ACTIVITY: If a line in the following entries contains the string "στην", it counts toward the total; report only that total.

┌─ WORKING DATA

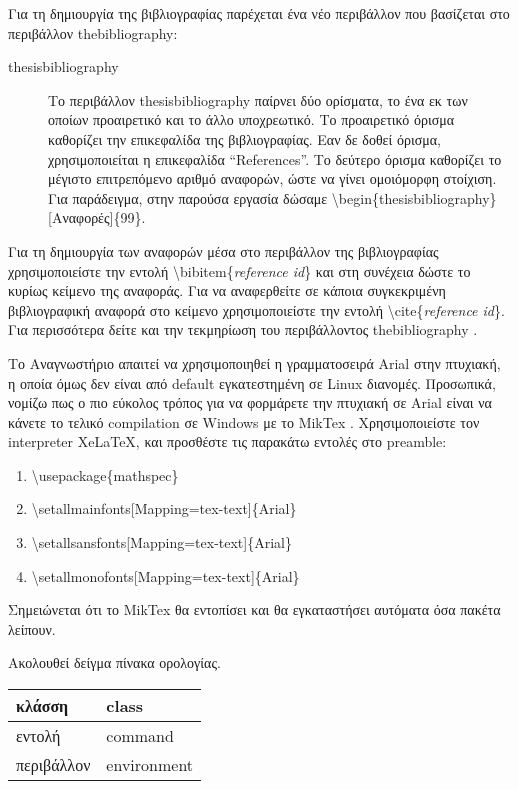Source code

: \documentclass{dithesis}
\begin{document}
Για τη δημιουργία της βιβλιογραφίας παρέχεται ένα νέο περιβάλλον που
βασίζεται στο περιβάλλον thebibliography:
\begin{description}
\item[thesisbibliography]
  Το περιβάλλον thesisbibliography παίρνει δύο ορίσματα, το ένα εκ των οποίων
  προαιρετικό και το άλλο υποχρεωτικό.
  Το προαιρετικό όρισμα καθορίζει την επικεφαλίδα της βιβλιογραφίας.
  Εαν δε δοθεί όρισμα, χρησιμοποιείται η επικεφαλίδα ``References''.
  Το δεύτερο όρισμα καθορίζει το μέγιστο επιτρεπόμενο αριθμό αναφορών, ώστε
  να γίνει ομοιόμορφη στοίχιση.
  Για παράδειγμα, στην παρούσα εργασία δώσαμε
  \textbackslash{begin}\{thesisbibliography\}{[Αναφορές]}\{99\}.
\end{description}

Για τη δημιουργία των αναφορών μέσα στο περιβάλλον της βιβλιογραφίας 
χρησιμοποιείστε την εντολή \textbackslash{bibitem}\{\textit{reference id}\} και
στη συνέχεια δώστε το κυρίως κείμενο της αναφοράς.
Για να αναφερθείτε σε κάποια συγκεκριμένη βιβλιογραφική αναφορά στο κείμενο
χρησιμοποιείστε την εντολή \textbackslash{cite}\{\textit{reference id}\}.
Για περισσότερα δείτε και την τεκμηρίωση του περιβάλλοντος thebibliography
\cite{Bibliography}.

Το Αναγνωστήριο απαιτεί να χρησιμοποιηθεί η γραμματοσειρά Arial στην πτυχιακή,
η οποία όμως δεν είναι από default εγκατεστημένη σε Linux διανομές.
Προσωπικά, νομίζω πως ο πιο εύκολος τρόπος για να φορμάρετε την πτυχιακή σε
Arial είναι να κάνετε το τελικό compilation σε Windows με το MikTex 
\cite{Miktex}.
Χρησιμοποιείστε τον interpreter XeLaTeX, και προσθέστε τις παρακάτω
εντολές στο preamble:
\begin{enumerate}
\item
  \textbackslash{usepackage}\{mathspec\}
\item
  \textbackslash{setallmainfonts}{[Mapping=tex-text]}\{Arial\}
\item
  \textbackslash{setallsansfonts}{[Mapping=tex-text]}\{Arial\}
\item
  \textbackslash{setallmonofonts}{[Mapping=tex-text]}\{Arial\}
\end{enumerate}

Σημειώνεται ότι το MikTex θα εντοπίσει και θα εγκαταστήσει αυτόματα όσα πακέτα 
λείπουν.

\begin{thesisterminology}
Ακολουθεί δείγμα πίνακα ορολογίας.

\begin{tabularx}{\textwidth}{|X|X|}
  \hline
  κλάσση     & class \\
  \hline
  εντολή     & command \\
  \hline
  περιβάλλον & environment \\
  \hline
\end{tabularx}

\end{thesisterminology}
\end{document}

└─

YOUR SOLUTION: 2